Workshop on Patterns in HPC

1.3 Applying the pattern The use of the super instruction design pattern is somewhat different from object oriented programming with blocks, because the pattern does not only address the design of the parallel program, but also how to run and tune it. There are two levels of programming on a VAX: Application programmers focus on the algorithm and write e.g. in C or Fortran. System engineers write microcode to speed up floating point operations and read and write to RAM and disk. The pattern we advocate to help build parallel HPC applications also defines two levels: one for the algorithm and one for the execution. The programmers writing in SIAL only have the capability to operate on blocks. The size of the blocks is not defined or accessible in that language. It is determined at run time only. The programmers writing SIP use C or C++ or Fortran and they try to write these operations as efficiently as possible. Users can execute the application on a single CPU, or on multiple CPUs, with shared memory or distributed memory, with a slow switch or with a fast one. The size of the blocks is one of the parameters the SIP programmers can work with to get efficient execution of the same algorithm on such widely different architectures. The hard part is indeed the recognition of what we called an "atomic data item" on which one can operate meaningfully with "atomic instructions". The reading/writing and sending/receiving instructions then follow immediately. In our case blocks of the tensors are the atomic data, and contractions the atomic instructions.

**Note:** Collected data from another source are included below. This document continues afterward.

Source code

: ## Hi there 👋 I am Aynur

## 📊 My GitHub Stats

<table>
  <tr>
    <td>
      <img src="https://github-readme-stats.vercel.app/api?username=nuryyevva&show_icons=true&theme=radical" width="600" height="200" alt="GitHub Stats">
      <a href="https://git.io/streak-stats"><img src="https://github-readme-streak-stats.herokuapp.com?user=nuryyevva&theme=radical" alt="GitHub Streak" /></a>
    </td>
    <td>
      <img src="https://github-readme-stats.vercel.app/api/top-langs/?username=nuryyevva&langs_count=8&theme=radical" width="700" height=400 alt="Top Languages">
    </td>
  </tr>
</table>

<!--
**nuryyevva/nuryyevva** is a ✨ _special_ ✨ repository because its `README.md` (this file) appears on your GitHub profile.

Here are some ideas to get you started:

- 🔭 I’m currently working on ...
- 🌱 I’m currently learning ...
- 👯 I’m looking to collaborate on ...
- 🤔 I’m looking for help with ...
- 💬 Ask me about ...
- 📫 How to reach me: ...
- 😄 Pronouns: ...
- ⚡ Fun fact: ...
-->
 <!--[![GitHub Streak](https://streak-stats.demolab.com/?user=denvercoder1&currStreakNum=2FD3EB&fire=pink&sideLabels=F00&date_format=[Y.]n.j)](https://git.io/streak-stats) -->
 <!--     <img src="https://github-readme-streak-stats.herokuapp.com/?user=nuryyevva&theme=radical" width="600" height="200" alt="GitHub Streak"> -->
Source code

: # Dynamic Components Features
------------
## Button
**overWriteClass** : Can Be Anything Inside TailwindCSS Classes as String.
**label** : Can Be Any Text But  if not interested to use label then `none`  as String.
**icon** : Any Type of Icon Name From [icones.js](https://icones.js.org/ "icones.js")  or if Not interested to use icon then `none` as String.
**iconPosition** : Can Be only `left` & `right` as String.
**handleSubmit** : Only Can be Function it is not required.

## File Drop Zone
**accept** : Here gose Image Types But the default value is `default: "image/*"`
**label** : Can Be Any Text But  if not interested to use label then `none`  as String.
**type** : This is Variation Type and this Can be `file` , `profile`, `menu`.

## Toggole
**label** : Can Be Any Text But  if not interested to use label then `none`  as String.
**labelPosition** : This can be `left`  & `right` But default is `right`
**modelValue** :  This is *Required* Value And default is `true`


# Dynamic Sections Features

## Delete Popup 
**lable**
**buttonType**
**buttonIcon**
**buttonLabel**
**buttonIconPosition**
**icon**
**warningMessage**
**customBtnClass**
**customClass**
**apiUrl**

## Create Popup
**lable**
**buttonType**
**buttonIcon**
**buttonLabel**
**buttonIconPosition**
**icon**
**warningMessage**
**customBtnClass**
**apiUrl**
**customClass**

Note that the pattern requires that the programmer cannot do anything to parts of a block. Every problem area probably has a few of the "bit operation" requirements. Ours does. So we have to introduce a few special instructions to do this. For the pattern to work well, there should be few of these and they should be called sparingly. One thing to help in this hard part is to look at the problem through "fuzzy glasses", i.e. look at the large scale things in the problem. For example, this would be a useful approach to apply this pattern in many modern multiscale simulations. The pattern will not work well, if the data morphs a lot during the computation. If it morphs in stages, the pattern may work inside the stages. But if the data must be operated on as a list in loop 1, and a matrix in loop 2, and something else in loop 3, then there is no way to make it a useful "atomic data" item. The standard patterns6 of data distribution, client/server, etc can be applied to the problem at the microcode level and at the SIAL level.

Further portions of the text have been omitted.